_BRIEF_.
Copying task for the records below: reproduce each one exactly and drop the pictures.

_SOURCE MATERIAL_.
+-------+

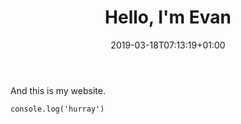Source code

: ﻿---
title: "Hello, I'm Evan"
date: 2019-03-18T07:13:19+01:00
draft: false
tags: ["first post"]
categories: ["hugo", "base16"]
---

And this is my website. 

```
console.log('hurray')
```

+-------+

_TASK RESULT_.
Source code

: ﻿---
title: "Hello, I'm Evan"
date: 2019-03-18T07:13:19+01:00
draft: false
tags: ["first post"]
categories: ["hugo", "base16"]
---

And this is my website. 

```
console.log('hurray')
```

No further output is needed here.